Problem details :: Pick out the lines below that contain the string "entries" and copy them all.
<<<<
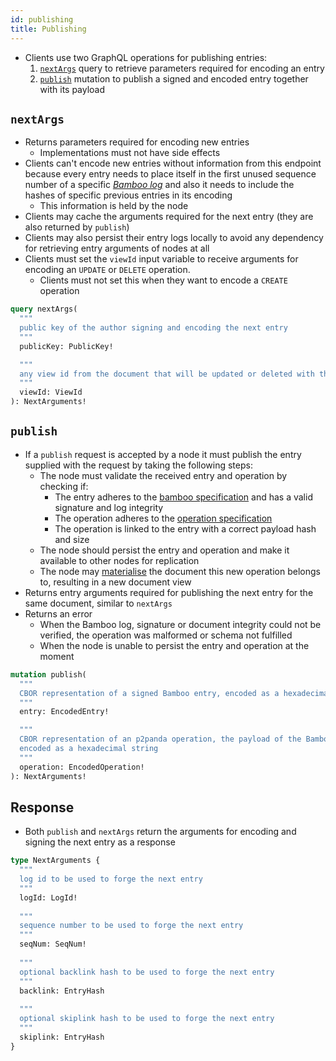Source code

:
 ```yaml
---
id: publishing
title: Publishing
---
```


- Clients use two GraphQL operations for publishing entries:
  1. [`nextArgs`](#nextargs) query to retrieve parameters required for encoding an entry
  2. [`publish`](#publish) mutation to publish a signed and encoded entry together with its payload

## `nextArgs`

- Returns parameters required for encoding new entries
  - Implementations must not have side effects
- Clients can't encode new entries without information from this endpoint because every entry needs to place itself in the first unused sequence number of a specific [_Bamboo log_][bamboo] and also it needs to include the hashes of specific previous entries in its encoding
  - This information is held by the node
- Clients may cache the arguments required for the next entry (they are also returned by `publish`)
- Clients may also persist their entry logs locally to avoid any dependency for retrieving entry arguments of nodes at all
- Clients must set the `viewId` input variable to receive arguments for encoding an `UPDATE` or `DELETE` operation.
  - Clients must not set this when they want to encode a `CREATE` operation

```graphql
query nextArgs(
  """
  public key of the author signing and encoding the next entry
  """
  publicKey: PublicKey!

  """
  any view id from the document that will be updated or deleted with the next entry. leave empty to receive arguments for creating a new document.
  """
  viewId: ViewId
): NextArguments!
```

## `publish`

- If a `publish` request is accepted by a node it must publish the entry supplied with the request by taking the following steps:
  - The node must validate the received entry and operation by checking if:
    - The entry adheres to the [bamboo specification][bamboo] and has a valid signature and log integrity
    - The operation adheres to the [operation specification][operations]
    - The operation is linked to the entry with a correct payload hash and size
  - The node should persist the entry and operation and make it available to other nodes for replication
  - The node may [materialise][reduction] the document this new operation belongs to, resulting in a new document view
- Returns entry arguments required for publishing the next entry for the same document, similar to `nextArgs`
- Returns an error
  - When the Bamboo log, signature or document integrity could not be verified, the operation was malformed or schema not fulfilled
  - When the node is unable to persist the entry and operation at the moment

```graphql
mutation publish(
  """
  CBOR representation of a signed Bamboo entry, encoded as a hexadecimal string
  """
  entry: EncodedEntry!

  """
  CBOR representation of an p2panda operation, the payload of the Bamboo entry,
  encoded as a hexadecimal string
  """
  operation: EncodedOperation!
): NextArguments!
```

## Response

- Both `publish` and `nextArgs` return the arguments for encoding and signing the next entry as a response

```graphql
type NextArguments {
  """
  log id to be used to forge the next entry
  """
  logId: LogId!
  
  """
  sequence number to be used to forge the next entry
  """
  seqNum: SeqNum!
  
  """
  optional backlink hash to be used to forge the next entry
  """
  backlink: EntryHash
  
  """
  optional skiplink hash to be used to forge the next entry
  """
  skiplink: EntryHash
}
```

[aquadoggo]: https://github.com/p2panda/aquadoggo
[bamboo]: /specifications/aquadoggo/data-types/bamboo
[connection-specifications/aquadoggo]: https://relay.dev/graphql/connections.htm
[documents]: /specifications/aquadoggo/data-types/documents
[graphql]: https://graphql.org/
[latest-document-view]: /specifications/aquadoggo/data-types/documents
[nodes]: /specifications/aquadoggo/networking/clients-nodes
[operations]: /specifications/aquadoggo/data-types/operations
[pagination-specifications/aquadoggo]: https://graphql.org/learn/pagination/#pagination-and-edges
[reduction]: /specifications/aquadoggo/data-types/documents
[self-referential-relation]: /specifications/aquadoggo/data-types/schemas#relation-fields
>>>>
Answer to this task ::
- Clients use two GraphQL operations for publishing entries:
- Returns parameters required for encoding new entries
- Clients can't encode new entries without information from this endpoint because every entry needs to place itself in the first unused sequence number of a specific [_Bamboo log_][bamboo] and also it needs to include the hashes of specific previous entries in its encoding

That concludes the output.